**Instructions to follow**.
Reproduce each record below in full, word for word, without images.

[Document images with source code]
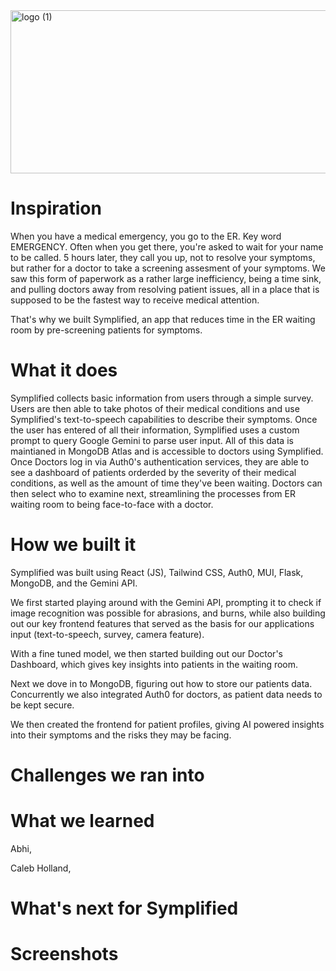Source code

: <img width="888" height="261" alt="logo (1)" src="https://github.com/user-attachments/assets/e4238000-a32d-4fcc-b185-e122e65bd2ba" />

# Inspiration

When you have a medical emergency, you go to the ER. Key word EMERGENCY. Often when you get there, you're asked to wait for your name to be called. 5 hours later, they call you up, not to resolve your symptoms, but rather for a doctor to take a screening assesment of your symptoms. We saw this form of paperwork as a rather large inefficiency, being a time sink, and pulling doctors away from resolving patient issues, all in a place that is supposed to be the fastest way to receive medical attention.

That's why we built Symplified, an app that reduces time in the ER waiting room by pre-screening patients for symptoms.

# What it does

Symplified collects basic information from users through a simple survey. Users are then able to take photos of their medical conditions and use Symplified's text-to-speech capabilities to describe their symptoms. Once the user has entered of all their information, Symplified uses a custom prompt to query Google Gemini to parse user input. All of this data is maintianed in MongoDB Atlas and is accessible to doctors using Symplified.  Once Doctors log in via Auth0's authentication services, they are able to see a dashboard of patients orderded by the severity of their medical conditions, as well as the amount of time they've been waiting. Doctors can then select who to examine next, streamlining the processes from ER waiting room to being face-to-face with a doctor.

# How we built it

Symplified was built using React (JS), Tailwind CSS, Auth0, MUI, Flask, MongoDB, and the Gemini API. 

We first started playing around with the Gemini API, prompting it to check if image recognition was possible for abrasions, and burns, while also 
building out our key frontend features that served as the basis for our applications input (text-to-speech, survey, camera feature).

With a fine tuned model, we then started building out our Doctor's Dashboard, which gives key insights into patients in the waiting room.

Next we dove in to MongoDB, figuring out how to store our patients data. Concurrently we also integrated Auth0 for doctors, as patient data needs to be kept secure.

We then created the frontend for patient profiles, giving AI powered insights into their symptoms and the risks they may be facing.

# Challenges we ran into


# What we learned
Abhi, 

Caleb Holland,

# What's next for Symplified


# Screenshots


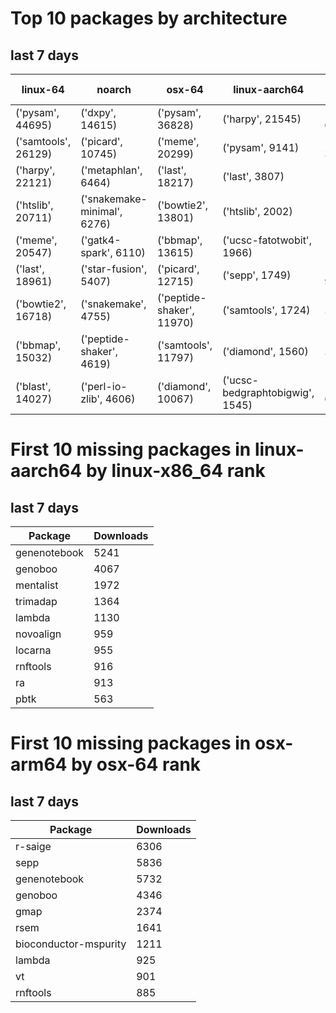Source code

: # Top 10 packages by architecture
## last 7 days
|linux-64 | noarch | osx-64 | linux-aarch64 | osx-arm64 | 
|-|-|-|-|-|
|('pysam', 44695) |('dxpy', 14615) |('pysam', 36828) |('harpy', 21545) |('pysam', 6927) |
|('samtools', 26129) |('picard', 10745) |('meme', 20299) |('pysam', 9141) |('last', 3060) |
|('harpy', 22121) |('metaphlan', 6464) |('last', 18217) |('last', 3807) |('diamond', 1581) |
|('htslib', 20711) |('snakemake-minimal', 6276) |('bowtie2', 13801) |('htslib', 2002) |('samtools', 1421) |
|('meme', 20547) |('gatk4-spark', 6110) |('bbmap', 13615) |('ucsc-fatotwobit', 1966) |('htslib', 1392) |
|('last', 18961) |('star-fusion', 5407) |('picard', 12715) |('sepp', 1749) |('bwa', 985) |
|('bowtie2', 16718) |('snakemake', 4755) |('peptide-shaker', 11970) |('samtools', 1724) |('hmmer', 774) |
|('bbmap', 15032) |('peptide-shaker', 4619) |('samtools', 11797) |('diamond', 1560) |('fasttree', 721) |
|('blast', 14027) |('perl-io-zlib', 4606) |('diamond', 10067) |('ucsc-bedgraphtobigwig', 1545) |('bedtools', 623) |
# First 10 missing packages in linux-aarch64 by linux-x86_64 rank
## last 7 days

| Package | Downloads |
| - | - |
| genenotebook | 5241 | 
| genoboo | 4067 | 
| mentalist | 1972 | 
| trimadap | 1364 | 
| lambda | 1130 | 
| novoalign | 959 | 
| locarna | 955 | 
| rnftools | 916 | 
| ra | 913 | 
| pbtk | 563 | 
# First 10 missing packages in osx-arm64 by osx-64 rank
## last 7 days

| Package | Downloads |
| - | - |
| r-saige | 6306 | 
| sepp | 5836 | 
| genenotebook | 5732 | 
| genoboo | 4346 | 
| gmap | 2374 | 
| rsem | 1641 | 
| bioconductor-mspurity | 1211 | 
| lambda | 925 | 
| vt | 901 | 
| rnftools | 885 |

**Reply to the exercise**.
Source code

: <img width="888" height="261" alt="logo (1)" src="https://github.com/user-attachments/assets/e4238000-a32d-4fcc-b185-e122e65bd2ba" />

# Inspiration

When you have a medical emergency, you go to the ER. Key word EMERGENCY. Often when you get there, you're asked to wait for your name to be called. 5 hours later, they call you up, not to resolve your symptoms, but rather for a doctor to take a screening assesment of your symptoms. We saw this form of paperwork as a rather large inefficiency, being a time sink, and pulling doctors away from resolving patient issues, all in a place that is supposed to be the fastest way to receive medical attention.

That's why we built Symplified, an app that reduces time in the ER waiting room by pre-screening patients for symptoms.

# What it does

Symplified collects basic information from users through a simple survey. Users are then able to take photos of their medical conditions and use Symplified's text-to-speech capabilities to describe their symptoms. Once the user has entered of all their information, Symplified uses a custom prompt to query Google Gemini to parse user input. All of this data is maintianed in MongoDB Atlas and is accessible to doctors using Symplified.  Once Doctors log in via Auth0's authentication services, they are able to see a dashboard of patients orderded by the severity of their medical conditions, as well as the amount of time they've been waiting. Doctors can then select who to examine next, streamlining the processes from ER waiting room to being face-to-face with a doctor.

# How we built it

Symplified was built using React (JS), Tailwind CSS, Auth0, MUI, Flask, MongoDB, and the Gemini API. 

We first started playing around with the Gemini API, prompting it to check if image recognition was possible for abrasions, and burns, while also 
building out our key frontend features that served as the basis for our applications input (text-to-speech, survey, camera feature).

With a fine tuned model, we then started building out our Doctor's Dashboard, which gives key insights into patients in the waiting room.

Next we dove in to MongoDB, figuring out how to store our patients data. Concurrently we also integrated Auth0 for doctors, as patient data needs to be kept secure.

We then created the frontend for patient profiles, giving AI powered insights into their symptoms and the risks they may be facing.

# Challenges we ran into


# What we learned
Abhi, 

Caleb Holland,

# What's next for Symplified


# Screenshots


Source code

: # Top 10 packages by architecture
## last 7 days
|linux-64 | noarch | osx-64 | linux-aarch64 | osx-arm64 | 
|-|-|-|-|-|
|('pysam', 44695) |('dxpy', 14615) |('pysam', 36828) |('harpy', 21545) |('pysam', 6927) |
|('samtools', 26129) |('picard', 10745) |('meme', 20299) |('pysam', 9141) |('last', 3060) |
|('harpy', 22121) |('metaphlan', 6464) |('last', 18217) |('last', 3807) |('diamond', 1581) |
|('htslib', 20711) |('snakemake-minimal', 6276) |('bowtie2', 13801) |('htslib', 2002) |('samtools', 1421) |
|('meme', 20547) |('gatk4-spark', 6110) |('bbmap', 13615) |('ucsc-fatotwobit', 1966) |('htslib', 1392) |
|('last', 18961) |('star-fusion', 5407) |('picard', 12715) |('sepp', 1749) |('bwa', 985) |
|('bowtie2', 16718) |('snakemake', 4755) |('peptide-shaker', 11970) |('samtools', 1724) |('hmmer', 774) |
|('bbmap', 15032) |('peptide-shaker', 4619) |('samtools', 11797) |('diamond', 1560) |('fasttree', 721) |
|('blast', 14027) |('perl-io-zlib', 4606) |('diamond', 10067) |('ucsc-bedgraphtobigwig', 1545) |('bedtools', 623) |
# First 10 missing packages in linux-aarch64 by linux-x86_64 rank
## last 7 days

| Package | Downloads |
| - | - |
| genenotebook | 5241 | 
| genoboo | 4067 | 
| mentalist | 1972 | 
| trimadap | 1364 | 
| lambda | 1130 | 
| novoalign | 959 | 
| locarna | 955 | 
| rnftools | 916 | 
| ra | 913 | 
| pbtk | 563 | 
# First 10 missing packages in osx-arm64 by osx-64 rank
## last 7 days

| Package | Downloads |
| - | - |
| r-saige | 6306 | 
| sepp | 5836 | 
| genenotebook | 5732 | 
| genoboo | 4346 | 
| gmap | 2374 | 
| rsem | 1641 | 
| bioconductor-mspurity | 1211 | 
| lambda | 925 | 
| vt | 901 | 
| rnftools | 885 |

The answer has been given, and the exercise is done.